**Task brief**: Whenever a line in the records below holds the string "dfrac", include it in the count, and state the number alone.

___ Data for the task

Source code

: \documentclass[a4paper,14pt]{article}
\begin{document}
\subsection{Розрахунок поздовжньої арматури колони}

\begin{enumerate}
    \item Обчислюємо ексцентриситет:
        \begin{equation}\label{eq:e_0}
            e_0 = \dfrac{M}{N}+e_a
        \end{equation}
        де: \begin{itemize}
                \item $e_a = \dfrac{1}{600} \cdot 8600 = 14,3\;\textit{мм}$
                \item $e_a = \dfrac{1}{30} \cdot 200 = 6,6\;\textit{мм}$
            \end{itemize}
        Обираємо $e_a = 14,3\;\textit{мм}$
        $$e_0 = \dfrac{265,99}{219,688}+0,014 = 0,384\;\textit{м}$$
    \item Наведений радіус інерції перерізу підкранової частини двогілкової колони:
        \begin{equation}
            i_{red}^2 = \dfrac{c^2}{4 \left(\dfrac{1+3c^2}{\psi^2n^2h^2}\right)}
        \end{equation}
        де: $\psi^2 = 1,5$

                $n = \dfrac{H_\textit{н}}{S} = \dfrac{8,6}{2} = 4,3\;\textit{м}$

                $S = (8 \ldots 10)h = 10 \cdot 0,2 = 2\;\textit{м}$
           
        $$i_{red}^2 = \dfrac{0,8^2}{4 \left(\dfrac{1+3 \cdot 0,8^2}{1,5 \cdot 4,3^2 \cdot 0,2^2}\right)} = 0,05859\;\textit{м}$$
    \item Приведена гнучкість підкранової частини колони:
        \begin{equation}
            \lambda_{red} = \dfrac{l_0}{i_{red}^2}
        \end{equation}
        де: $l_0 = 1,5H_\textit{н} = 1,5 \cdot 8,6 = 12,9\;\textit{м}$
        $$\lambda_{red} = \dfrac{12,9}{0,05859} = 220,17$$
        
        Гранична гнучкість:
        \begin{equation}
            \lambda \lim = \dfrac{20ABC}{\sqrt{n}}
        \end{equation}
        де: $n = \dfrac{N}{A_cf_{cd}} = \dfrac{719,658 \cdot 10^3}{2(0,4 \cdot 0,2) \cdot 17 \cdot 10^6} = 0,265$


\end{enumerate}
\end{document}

______

**Response area**: 11